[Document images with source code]
= = = =

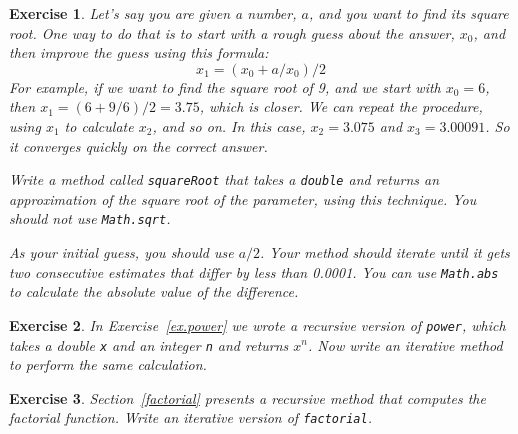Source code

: \documentclass[12pt]{book}
\theoremstyle{exercise}
\newtheorem{exercise}{Exercise}[chapter]
\newcommand{\java}[1]{\verb"#1"}
\begin{document}
\begin{exercise}

Let's say you are given a number, $a$, and you want to find its square root.
One way to do that is to start with a rough guess about the answer, $x_0$, and then improve the guess using this formula:
%
\[ x_1 =(x_0 + a/x_0) / 2 \]
%
For example, if we want to find the square root of 9, and we start with $x_0 = 6$, then $x_1 = (6 + 9/6) / 2 = 3.75$, which is closer.
We can repeat the procedure, using $x_1$ to calculate $x_2$, and so on.
In this case, $x_2 = 3.075$ and $x_3 = 3.00091$.
So it converges quickly on the correct answer.

Write a method called \java{squareRoot} that takes a \java{double} and returns an approximation of the square root of the parameter, using this technique.
You should not use \java{Math.sqrt}.

As your initial guess, you should use $a/2$.
Your method should iterate until it gets two consecutive estimates that differ by less than 0.0001.
You can use \java{Math.abs} to calculate the absolute value of the difference.

\end{exercise}


\begin{exercise}

In Exercise~\ref{ex.power} we wrote a recursive version of \java{power}, which takes a double \java{x} and an integer \java{n} and returns $x^n$.
Now write an iterative method to perform the same calculation.

\end{exercise}


\begin{exercise}

Section~\ref{factorial} presents a recursive method that computes the factorial function.
Write an iterative version of \java{factorial}.

\end{exercise}
\end{document}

= = = =

Task requirements:
The job here is to find each line above with the word "returns" and copy it.

Exercise result:
Write a method called \java{squareRoot} that takes a \java{double} and returns an approximation of the square root of the parameter, using this technique.
In Exercise~\ref{ex.power} we wrote a recursive version of \java{power}, which takes a double \java{x} and an integer \java{n} and returns $x^n$.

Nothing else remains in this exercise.